The Associated Press
February 5, 1990, Monday, AM cycle
First Black President of Harvard Law Review Elected
SECTION: Domestic News
LENGTH: 275 words
DATELINE: CAMBRIDGE, Mass.
The Harvard Law Review has elected its first black president in more than 100 years of publication at Harvard Law School.
Barack Obama, a 28-year-old second-year law student, was elected in balloting Sunday by last year’s editors.
Obama, a native of Hawaii, succeeds Peter Yu, the publication’s first Asian-American president.
Obama said his election shouldn’t be seen as a sign social barriers have broken down.
“I wouldn’t want people to see my election as a symbol that there aren’t problems out there with the situation of African-Americans in society,” he said. “From experience I know that for every one of me there are a hundred, or thousand, black and minority students who are just as smart and just as talented and never get the opportunity.”

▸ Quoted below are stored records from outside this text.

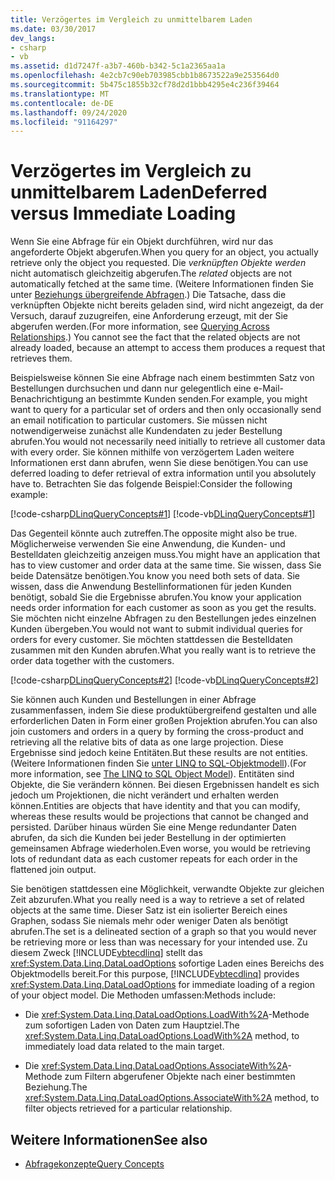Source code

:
 ```yaml
---
title: Verzögertes im Vergleich zu unmittelbarem Laden
ms.date: 03/30/2017
dev_langs:
- csharp
- vb
ms.assetid: d1d7247f-a3b7-460b-b342-5c1a2365aa1a
ms.openlocfilehash: 4e2cb7c90eb703985cbb1b8673522a9e253564d0
ms.sourcegitcommit: 5b475c1855b32cf78d2d1bbb4295e4c236f39464
ms.translationtype: MT
ms.contentlocale: de-DE
ms.lasthandoff: 09/24/2020
ms.locfileid: "91164297"
---
```

# <a name="deferred-versus-immediate-loading"></a><span data-ttu-id="e5e12-102">Verzögertes im Vergleich zu unmittelbarem Laden</span><span class="sxs-lookup"><span data-stu-id="e5e12-102">Deferred versus Immediate Loading</span></span>

<span data-ttu-id="e5e12-103">Wenn Sie eine Abfrage für ein Objekt durchführen, wird nur das angeforderte Objekt abgerufen.</span><span class="sxs-lookup"><span data-stu-id="e5e12-103">When you query for an object, you actually retrieve only the object you requested.</span></span> <span data-ttu-id="e5e12-104">Die *verknüpften Objekte werden* nicht automatisch gleichzeitig abgerufen.</span><span class="sxs-lookup"><span data-stu-id="e5e12-104">The *related* objects are not automatically fetched at the same time.</span></span> <span data-ttu-id="e5e12-105">(Weitere Informationen finden Sie unter [Beziehungs übergreifende Abfragen](querying-across-relationships.md).) Die Tatsache, dass die verknüpften Objekte nicht bereits geladen sind, wird nicht angezeigt, da der Versuch, darauf zuzugreifen, eine Anforderung erzeugt, mit der Sie abgerufen werden.</span><span class="sxs-lookup"><span data-stu-id="e5e12-105">(For more information, see [Querying Across Relationships](querying-across-relationships.md).) You cannot see the fact that the related objects are not already loaded, because an attempt to access them produces a request that retrieves them.</span></span>  
  
 <span data-ttu-id="e5e12-106">Beispielsweise können Sie eine Abfrage nach einem bestimmten Satz von Bestellungen durchsuchen und dann nur gelegentlich eine e-Mail-Benachrichtigung an bestimmte Kunden senden.</span><span class="sxs-lookup"><span data-stu-id="e5e12-106">For example, you might want to query for a particular set of orders and then only occasionally send an email notification to particular customers.</span></span> <span data-ttu-id="e5e12-107">Sie müssen nicht notwendigerweise zunächst alle Kundendaten zu jeder Bestellung abrufen.</span><span class="sxs-lookup"><span data-stu-id="e5e12-107">You would not necessarily need initially to retrieve all customer data with every order.</span></span> <span data-ttu-id="e5e12-108">Sie können mithilfe von verzögertem Laden weitere Informationen erst dann abrufen, wenn Sie diese benötigen.</span><span class="sxs-lookup"><span data-stu-id="e5e12-108">You can use deferred loading to defer retrieval of extra information until you absolutely have to.</span></span> <span data-ttu-id="e5e12-109">Betrachten Sie das folgende Beispiel:</span><span class="sxs-lookup"><span data-stu-id="e5e12-109">Consider the following example:</span></span>  
  
 [!code-csharp[DLinqQueryConcepts#1](../../../../../../samples/snippets/csharp/VS_Snippets_Data/DLinqQueryConcepts/cs/Program.cs#1)]
 [!code-vb[DLinqQueryConcepts#1](../../../../../../samples/snippets/visualbasic/VS_Snippets_Data/DLinqQueryConcepts/vb/Module1.vb#1)]  
  
 <span data-ttu-id="e5e12-110">Das Gegenteil könnte auch zutreffen.</span><span class="sxs-lookup"><span data-stu-id="e5e12-110">The opposite might also be true.</span></span> <span data-ttu-id="e5e12-111">Möglicherweise verwenden Sie eine Anwendung, die Kunden- und Bestelldaten gleichzeitig anzeigen muss.</span><span class="sxs-lookup"><span data-stu-id="e5e12-111">You might have an application that has to view customer and order data at the same time.</span></span> <span data-ttu-id="e5e12-112">Sie wissen, dass Sie beide Datensätze benötigen.</span><span class="sxs-lookup"><span data-stu-id="e5e12-112">You know you need both sets of data.</span></span> <span data-ttu-id="e5e12-113">Sie wissen, dass die Anwendung Bestellinformationen für jeden Kunden benötigt, sobald Sie die Ergebnisse abrufen.</span><span class="sxs-lookup"><span data-stu-id="e5e12-113">You know your application needs order information for each customer as soon as you get the results.</span></span> <span data-ttu-id="e5e12-114">Sie möchten nicht einzelne Abfragen zu den Bestellungen jedes einzelnen Kunden übergeben.</span><span class="sxs-lookup"><span data-stu-id="e5e12-114">You would not want to submit individual queries for orders for every customer.</span></span> <span data-ttu-id="e5e12-115">Sie möchten stattdessen die Bestelldaten zusammen mit den Kunden abrufen.</span><span class="sxs-lookup"><span data-stu-id="e5e12-115">What you really want is to retrieve the order data together with the customers.</span></span>  
  
 [!code-csharp[DLinqQueryConcepts#2](../../../../../../samples/snippets/csharp/VS_Snippets_Data/DLinqQueryConcepts/cs/Program.cs#2)]
 [!code-vb[DLinqQueryConcepts#2](../../../../../../samples/snippets/visualbasic/VS_Snippets_Data/DLinqQueryConcepts/vb/Module1.vb#2)]  
  
 <span data-ttu-id="e5e12-116">Sie können auch Kunden und Bestellungen in einer Abfrage zusammenfassen, indem Sie diese produktübergreifend gestalten und alle erforderlichen Daten in Form einer großen Projektion abrufen.</span><span class="sxs-lookup"><span data-stu-id="e5e12-116">You can also join customers and orders in a query by forming the cross-product and retrieving all the relative bits of data as one large projection.</span></span> <span data-ttu-id="e5e12-117">Diese Ergebnisse sind jedoch keine Entitäten.</span><span class="sxs-lookup"><span data-stu-id="e5e12-117">But these results are not entities.</span></span> <span data-ttu-id="e5e12-118">(Weitere Informationen finden Sie [unter LINQ to SQL-Objektmodell](the-linq-to-sql-object-model.md)).</span><span class="sxs-lookup"><span data-stu-id="e5e12-118">(For more information, see [The LINQ to SQL Object Model](the-linq-to-sql-object-model.md)).</span></span> <span data-ttu-id="e5e12-119">Entitäten sind Objekte, die Sie verändern können. Bei diesen Ergebnissen handelt es sich jedoch um Projektionen, die nicht verändert und erhalten werden können.</span><span class="sxs-lookup"><span data-stu-id="e5e12-119">Entities are objects that have identity and that you can modify, whereas these results would be projections that cannot be changed and persisted.</span></span> <span data-ttu-id="e5e12-120">Darüber hinaus würden Sie eine Menge redundanter Daten abrufen, da sich die Kunden bei jeder Bestellung in der optimierten gemeinsamen Abfrage wiederholen.</span><span class="sxs-lookup"><span data-stu-id="e5e12-120">Even worse, you would be retrieving lots of redundant data as each customer repeats for each order in the flattened join output.</span></span>  
  
 <span data-ttu-id="e5e12-121">Sie benötigen stattdessen eine Möglichkeit, verwandte Objekte zur gleichen Zeit abzurufen.</span><span class="sxs-lookup"><span data-stu-id="e5e12-121">What you really need is a way to retrieve a set of related objects at the same time.</span></span> <span data-ttu-id="e5e12-122">Dieser Satz ist ein isolierter Bereich eines Graphen, sodass Sie niemals mehr oder weniger Daten als benötigt abrufen.</span><span class="sxs-lookup"><span data-stu-id="e5e12-122">The set is a delineated section of a graph so that you would never be retrieving more or less than was necessary for your intended use.</span></span> <span data-ttu-id="e5e12-123">Zu diesem Zweck [!INCLUDE[vbtecdlinq](../../../../../../includes/vbtecdlinq-md.md)] stellt das <xref:System.Data.Linq.DataLoadOptions> sofortige Laden eines Bereichs des Objektmodells bereit.</span><span class="sxs-lookup"><span data-stu-id="e5e12-123">For this purpose, [!INCLUDE[vbtecdlinq](../../../../../../includes/vbtecdlinq-md.md)] provides <xref:System.Data.Linq.DataLoadOptions> for immediate loading of a region of your object model.</span></span> <span data-ttu-id="e5e12-124">Die Methoden umfassen:</span><span class="sxs-lookup"><span data-stu-id="e5e12-124">Methods include:</span></span>  
  
- <span data-ttu-id="e5e12-125">Die <xref:System.Data.Linq.DataLoadOptions.LoadWith%2A>-Methode zum sofortigen Laden von Daten zum Hauptziel.</span><span class="sxs-lookup"><span data-stu-id="e5e12-125">The  <xref:System.Data.Linq.DataLoadOptions.LoadWith%2A> method, to immediately load data related to the main target.</span></span>  
  
- <span data-ttu-id="e5e12-126">Die <xref:System.Data.Linq.DataLoadOptions.AssociateWith%2A>-Methode zum Filtern abgerufener Objekte nach einer bestimmten Beziehung.</span><span class="sxs-lookup"><span data-stu-id="e5e12-126">The <xref:System.Data.Linq.DataLoadOptions.AssociateWith%2A> method, to filter objects retrieved for a particular relationship.</span></span>  
  
## <a name="see-also"></a><span data-ttu-id="e5e12-127">Weitere Informationen</span><span class="sxs-lookup"><span data-stu-id="e5e12-127">See also</span></span>

- [<span data-ttu-id="e5e12-128">Abfragekonzepte</span><span class="sxs-lookup"><span data-stu-id="e5e12-128">Query Concepts</span></span>](query-concepts.md)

But Obama also said his presidency “sends a signal out that blacks can excel in competitive situations like scholarship. It’s also a sign of progress.’
The review, founded in 1887, is published eight times a year and contains legal articles by professors, scholars and students throughout the United States, law school spokesman Michael Chmura said.
Each year, about 30 students serve as editors of the review. The students are generally at the top of their classes, Chmura said.
The student elected president works for one year coordinating the work of the other editors, and has final say over the review’s contents, he said.
Obama, who received his undergraduate degree from Columbia University in 1983, took time off before law school for social work on the South Side of Chicago. He said he would like to someday return to community work, and has not ruled out a future in politics.